Quatro arguidos, entre eles Maria de Lurdes Rodrigues, estão acusados de prevaricação.
22 de Maio de 2014 às 09:30
Maria de Lurdes Rodrigues
Maria de Lurdes Rodrigues FOTO: Pedro Elias

Maria de Lurdes Rodrigues, ministra da Educação (ME) no governo de José Sócrates, começa hoje a ser julgada na 6ª vara criminal de Lisboa, com outros três arguidos, acusados de prevaricação de titular de cargo político.

Após sucessivos adiamentos ocorridos desde outubro de 2012, o início do julgamento chegou a estar marcado para o dia 15 de maio, mas por "incompatibilidade de agendas", o coletivo de juízes remarcou a primeira sessão para as 09h15 de hoje.

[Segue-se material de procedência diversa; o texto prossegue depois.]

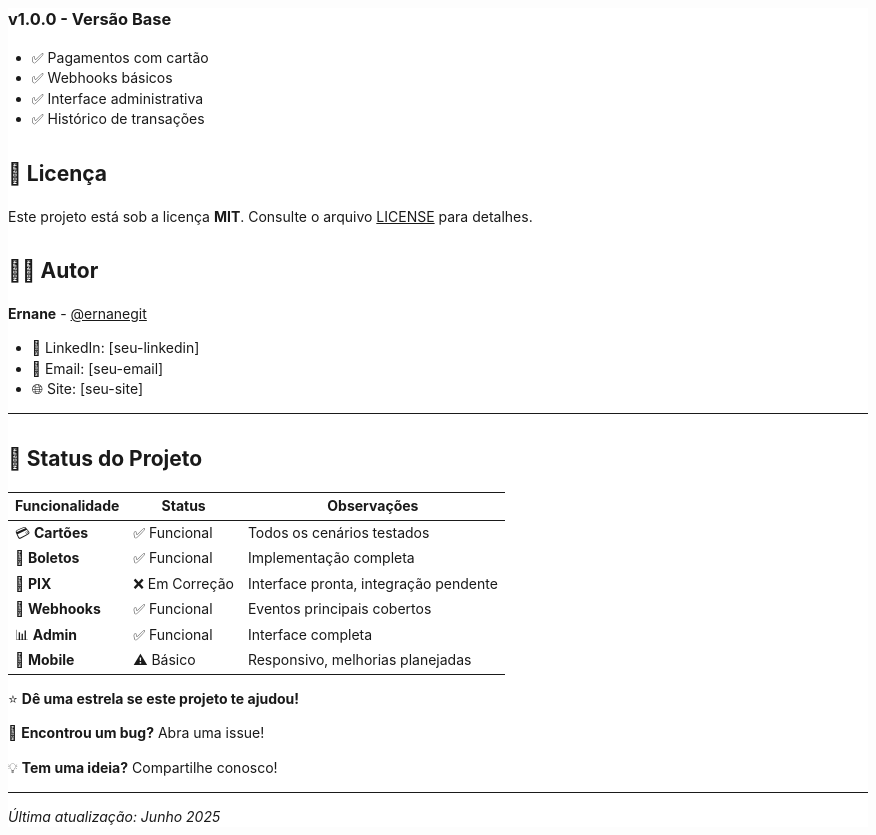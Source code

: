 ### v1.0.0 - Versão Base
- ✅ Pagamentos com cartão
- ✅ Webhooks básicos
- ✅ Interface administrativa
- ✅ Histórico de transações

## 📄 Licença

Este projeto está sob a licença **MIT**. Consulte o arquivo [LICENSE](LICENSE) para detalhes.

## 👨‍💻 Autor

**Ernane** - [@ernanegit](https://github.com/ernanegit)

- 💼 LinkedIn: [seu-linkedin]
- 📧 Email: [seu-email]
- 🌐 Site: [seu-site]

---

## 🎯 Status do Projeto

| Funcionalidade | Status | Observações |
|---------------|--------|-------------|
| 💳 **Cartões** | ✅ Funcional | Todos os cenários testados |
| 📄 **Boletos** | ✅ Funcional | Implementação completa |
| 🏦 **PIX** | ❌ Em Correção | Interface pronta, integração pendente |
| 🔗 **Webhooks** | ✅ Funcional | Eventos principais cobertos |
| 📊 **Admin** | ✅ Funcional | Interface completa |
| 📱 **Mobile** | ⚠️ Básico | Responsivo, melhorias planejadas |

⭐ **Dê uma estrela se este projeto te ajudou!**

🐛 **Encontrou um bug?** Abra uma issue!

💡 **Tem uma ideia?** Compartilhe conosco!

---

*Última atualização: Junho 2025*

Além da antiga responsável pela pasta da Educação são também arguidos Maria Matos Morgado e João da Silva Batista que, à data dos factos eram chefe de gabinete e secretário-geral do ME, assim como João Pedroso. Em causa está a contratação, por ajuste direto, deste último, para exercer tarefas de consultoria jurídica, a partir de 30 de janeiro de 2007.

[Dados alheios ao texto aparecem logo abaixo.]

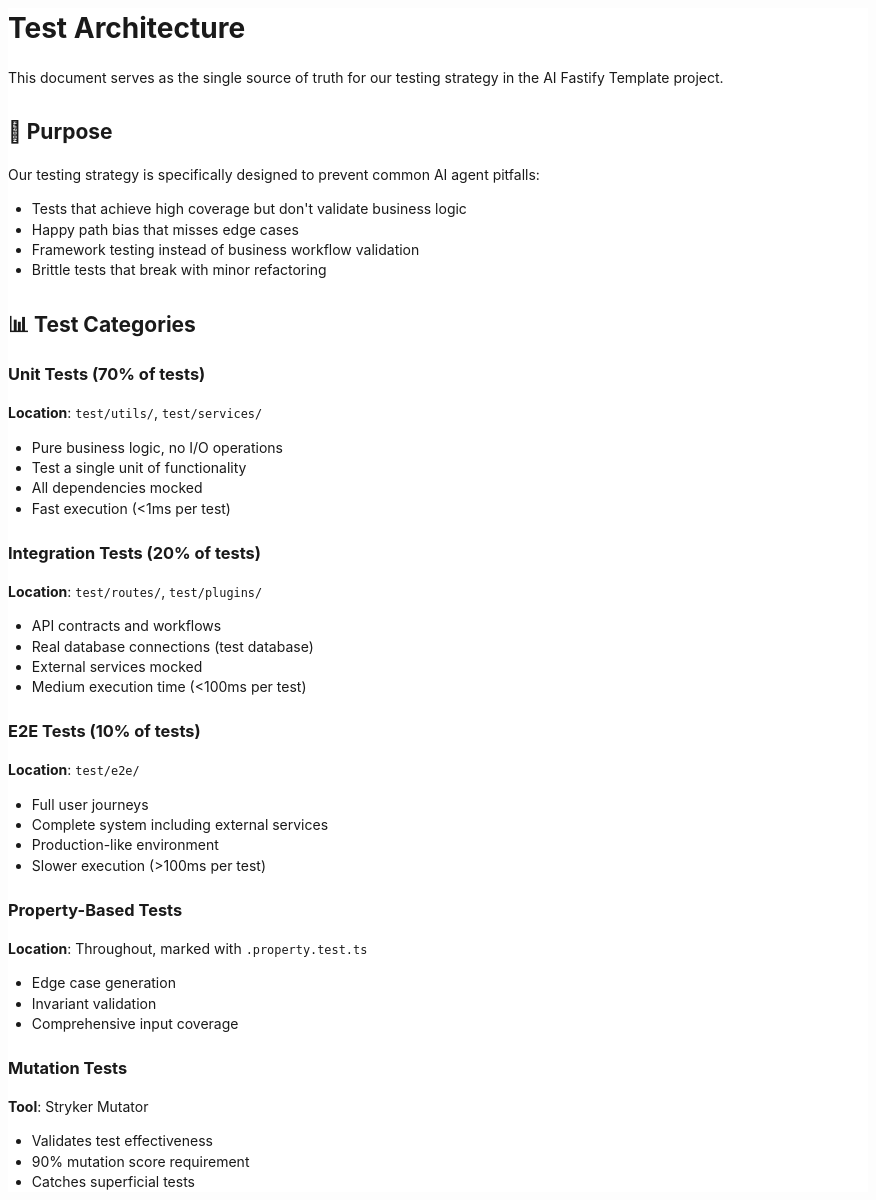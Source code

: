 # Test Architecture

This document serves as the single source of truth for our testing strategy in the AI Fastify Template project.

## 🎯 Purpose

Our testing strategy is specifically designed to prevent common AI agent pitfalls:
- Tests that achieve high coverage but don't validate business logic
- Happy path bias that misses edge cases
- Framework testing instead of business workflow validation
- Brittle tests that break with minor refactoring

## 📊 Test Categories

### Unit Tests (70% of tests)
**Location**: `test/utils/`, `test/services/`
- Pure business logic, no I/O operations
- Test a single unit of functionality
- All dependencies mocked
- Fast execution (<1ms per test)

### Integration Tests (20% of tests)
**Location**: `test/routes/`, `test/plugins/`
- API contracts and workflows
- Real database connections (test database)
- External services mocked
- Medium execution time (<100ms per test)

### E2E Tests (10% of tests)
**Location**: `test/e2e/`
- Full user journeys
- Complete system including external services
- Production-like environment
- Slower execution (>100ms per test)

### Property-Based Tests
**Location**: Throughout, marked with `.property.test.ts`
- Edge case generation
- Invariant validation
- Comprehensive input coverage

### Mutation Tests
**Tool**: Stryker Mutator
- Validates test effectiveness
- 90% mutation score requirement
- Catches superficial tests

Segundo o despacho de acusação do Ministério Público, a contratação do irmão de Paulo Pedroso, ex-dirigente socialista, através do pagamento de 220 mil euros, sem IVA, violou o regime de contratação pública por aquisição de bens e serviços, que devia ter sido precedido de concurso público. Em 2007, o ME rescindiu o contrato, alegando "incumprimento parcial" de João Pedroso.